The yen fell sharply to its lowest in almost two weeks against the dollar on Tuesday following a slew of warnings by Japan that it was prepared to step in to weaken the currency.
The dollar rose 0.9 percent to a 12-day high of 109.26 yen JPY=, after surging more than 1 percent on Monday. The U.S. currency tumbled to an 18-month low of 105.55 yen last week after the Bank of Japan stood pat on monetary policy.
Finance Minister Taro Aso said on Monday that Tokyo was ready to intervene to weaken the currency if moves were volatile enough to hurt the country's trade and economy. He reiterated that message on Tuesday.
A key economic adviser to Prime Minister Shinzo Abe, Koichi Hamada, said on Tuesday that Japan would intervene in foreign exchange markets if the yen rose between 90-95 per dollar, even if it upset the United States.
Traders said speculators were cutting favorable bets on the yen, having piled into the currency in the past few weeks. [IMM/FX]
"Considering that speculative long positioning remains relatively sizeable, such comments should increase uncertainty among all those who remain long," said Manuel Oliveri, currency strategist at Credit Agricole. "We do not exclude further position squaring-related downside risks."
Still, many believe the bar for intervention is high and unless the yen strengthens rapidly toward the 100 mark against the dollar, authorities are likely to stay on the sidelines.
Traders said Japan will also be wary of intervention before it hosts a G7 meeting later this month.
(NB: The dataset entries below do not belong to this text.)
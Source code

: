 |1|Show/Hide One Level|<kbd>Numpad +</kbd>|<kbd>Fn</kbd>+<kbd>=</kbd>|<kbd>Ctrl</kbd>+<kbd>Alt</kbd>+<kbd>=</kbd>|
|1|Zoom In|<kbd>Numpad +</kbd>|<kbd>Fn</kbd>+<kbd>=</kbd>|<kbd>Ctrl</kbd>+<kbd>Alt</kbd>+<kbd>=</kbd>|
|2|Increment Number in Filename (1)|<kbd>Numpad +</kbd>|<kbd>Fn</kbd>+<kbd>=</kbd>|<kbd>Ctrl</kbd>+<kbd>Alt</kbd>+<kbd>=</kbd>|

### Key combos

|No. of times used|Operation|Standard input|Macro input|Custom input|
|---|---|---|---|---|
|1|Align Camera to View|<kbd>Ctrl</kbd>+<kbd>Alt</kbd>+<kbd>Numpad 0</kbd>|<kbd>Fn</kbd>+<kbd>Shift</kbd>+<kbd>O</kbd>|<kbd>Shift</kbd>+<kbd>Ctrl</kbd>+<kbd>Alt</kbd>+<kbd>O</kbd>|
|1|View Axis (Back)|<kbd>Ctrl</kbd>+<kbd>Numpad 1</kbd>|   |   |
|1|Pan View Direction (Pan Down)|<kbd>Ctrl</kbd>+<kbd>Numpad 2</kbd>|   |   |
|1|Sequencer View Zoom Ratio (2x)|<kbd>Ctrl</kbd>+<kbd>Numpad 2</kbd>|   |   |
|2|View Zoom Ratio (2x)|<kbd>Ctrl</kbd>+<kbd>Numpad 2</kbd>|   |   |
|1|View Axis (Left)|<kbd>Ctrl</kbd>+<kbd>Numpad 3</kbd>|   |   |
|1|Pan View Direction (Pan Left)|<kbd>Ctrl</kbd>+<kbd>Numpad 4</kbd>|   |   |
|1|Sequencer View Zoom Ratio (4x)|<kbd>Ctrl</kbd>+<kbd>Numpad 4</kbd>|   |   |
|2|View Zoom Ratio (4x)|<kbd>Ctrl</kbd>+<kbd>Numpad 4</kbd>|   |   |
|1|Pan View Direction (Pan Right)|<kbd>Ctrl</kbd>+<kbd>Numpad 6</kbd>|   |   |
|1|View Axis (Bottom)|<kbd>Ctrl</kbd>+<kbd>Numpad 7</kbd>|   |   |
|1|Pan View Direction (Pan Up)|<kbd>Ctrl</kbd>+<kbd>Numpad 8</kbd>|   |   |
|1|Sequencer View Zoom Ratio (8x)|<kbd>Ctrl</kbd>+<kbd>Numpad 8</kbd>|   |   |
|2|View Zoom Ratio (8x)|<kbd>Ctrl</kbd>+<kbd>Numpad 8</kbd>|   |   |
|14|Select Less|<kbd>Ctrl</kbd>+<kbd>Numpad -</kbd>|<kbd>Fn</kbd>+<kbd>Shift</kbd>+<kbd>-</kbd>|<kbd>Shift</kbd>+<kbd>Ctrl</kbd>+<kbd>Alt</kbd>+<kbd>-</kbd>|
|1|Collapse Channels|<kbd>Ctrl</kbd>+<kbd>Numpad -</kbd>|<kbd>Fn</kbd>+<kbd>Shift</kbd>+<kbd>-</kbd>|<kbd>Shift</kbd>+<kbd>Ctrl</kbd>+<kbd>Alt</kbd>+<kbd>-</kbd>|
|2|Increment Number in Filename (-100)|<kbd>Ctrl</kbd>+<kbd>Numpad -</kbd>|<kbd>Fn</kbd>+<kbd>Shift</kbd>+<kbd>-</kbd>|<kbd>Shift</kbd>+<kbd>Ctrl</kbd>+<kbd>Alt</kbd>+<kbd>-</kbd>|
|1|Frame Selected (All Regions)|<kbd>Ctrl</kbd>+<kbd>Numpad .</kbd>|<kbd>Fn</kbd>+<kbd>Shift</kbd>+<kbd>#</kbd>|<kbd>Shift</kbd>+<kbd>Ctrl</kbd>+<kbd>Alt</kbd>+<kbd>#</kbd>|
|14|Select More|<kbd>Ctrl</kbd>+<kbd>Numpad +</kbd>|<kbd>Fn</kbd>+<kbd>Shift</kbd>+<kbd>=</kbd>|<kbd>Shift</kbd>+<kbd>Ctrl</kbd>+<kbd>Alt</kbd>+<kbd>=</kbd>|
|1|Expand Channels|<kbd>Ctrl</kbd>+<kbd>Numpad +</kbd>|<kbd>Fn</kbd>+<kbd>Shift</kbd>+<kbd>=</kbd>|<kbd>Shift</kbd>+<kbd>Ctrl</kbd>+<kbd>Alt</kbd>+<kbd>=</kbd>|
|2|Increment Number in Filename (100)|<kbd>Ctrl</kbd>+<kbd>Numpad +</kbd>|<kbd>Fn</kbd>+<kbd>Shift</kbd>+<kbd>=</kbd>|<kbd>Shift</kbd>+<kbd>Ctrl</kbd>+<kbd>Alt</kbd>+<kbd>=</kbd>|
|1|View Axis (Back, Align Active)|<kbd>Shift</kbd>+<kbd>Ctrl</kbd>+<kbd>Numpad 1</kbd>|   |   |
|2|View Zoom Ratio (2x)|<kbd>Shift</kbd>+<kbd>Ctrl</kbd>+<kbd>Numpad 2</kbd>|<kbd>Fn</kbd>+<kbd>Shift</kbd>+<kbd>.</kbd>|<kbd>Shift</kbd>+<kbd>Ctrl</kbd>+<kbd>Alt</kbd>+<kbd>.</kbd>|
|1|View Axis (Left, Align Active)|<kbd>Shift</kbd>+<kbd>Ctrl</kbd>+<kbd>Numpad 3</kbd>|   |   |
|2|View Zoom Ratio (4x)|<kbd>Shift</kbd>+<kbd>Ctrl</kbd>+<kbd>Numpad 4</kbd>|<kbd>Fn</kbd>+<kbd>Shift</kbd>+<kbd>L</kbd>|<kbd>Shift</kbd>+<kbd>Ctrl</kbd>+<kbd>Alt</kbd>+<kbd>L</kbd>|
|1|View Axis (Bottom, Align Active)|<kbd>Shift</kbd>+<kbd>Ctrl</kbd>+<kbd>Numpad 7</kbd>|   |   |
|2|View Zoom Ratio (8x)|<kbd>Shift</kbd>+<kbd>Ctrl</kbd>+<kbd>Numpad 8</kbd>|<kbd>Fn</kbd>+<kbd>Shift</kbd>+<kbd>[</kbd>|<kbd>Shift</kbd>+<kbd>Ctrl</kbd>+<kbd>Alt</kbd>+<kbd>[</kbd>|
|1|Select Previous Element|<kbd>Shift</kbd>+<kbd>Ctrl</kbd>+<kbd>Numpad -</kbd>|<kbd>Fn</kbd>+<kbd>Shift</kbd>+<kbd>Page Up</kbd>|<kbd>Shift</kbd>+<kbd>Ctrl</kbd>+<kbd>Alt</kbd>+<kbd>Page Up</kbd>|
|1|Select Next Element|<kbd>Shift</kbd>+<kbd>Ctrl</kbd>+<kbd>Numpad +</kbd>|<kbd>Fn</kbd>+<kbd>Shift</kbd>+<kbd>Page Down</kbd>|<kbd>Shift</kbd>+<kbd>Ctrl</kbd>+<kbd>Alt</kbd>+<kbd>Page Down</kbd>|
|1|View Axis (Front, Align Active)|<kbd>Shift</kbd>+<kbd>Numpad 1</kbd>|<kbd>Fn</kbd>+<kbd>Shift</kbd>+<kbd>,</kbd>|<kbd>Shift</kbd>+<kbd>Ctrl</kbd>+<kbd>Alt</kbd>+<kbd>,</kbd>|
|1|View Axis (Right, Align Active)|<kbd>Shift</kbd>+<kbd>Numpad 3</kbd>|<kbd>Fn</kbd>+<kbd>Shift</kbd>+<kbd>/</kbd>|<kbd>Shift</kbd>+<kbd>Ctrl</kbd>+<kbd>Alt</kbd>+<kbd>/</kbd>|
Attendees at previous G7 meetings have frowned upon interventions, and Tokyo is sensitive to criticism that it is trying to engineer a weaker yen.
A recent U.S. Treasury report termed countries with substantial trade surpluses such as Japan which try to weaken their currencies through "persistent one-sided" intervention as manipulators.
"The steady stream of verbal intervention seems to have spooked speculators," said Peter Rosenstreich, head of market strategy, Swissquote Bank, adding higher stock markets were also dampening demand for the safe-haven yen. He said the dollar could run into some resistance at 109.30/45 yen.
The euro rose 0.8 percent to a near two-week high of 124.39 yen EURJPY=R, pulling further away from a three-year trough of 121.48 plumbed late last week.
The common currency was flat against the dollar at $1.1385 EUR=. The dollar index .DXY was at 94.20, having hit its highest in nearly two weeks in the Asian trading session and extending its rise from a 15-month trough struck on May 3.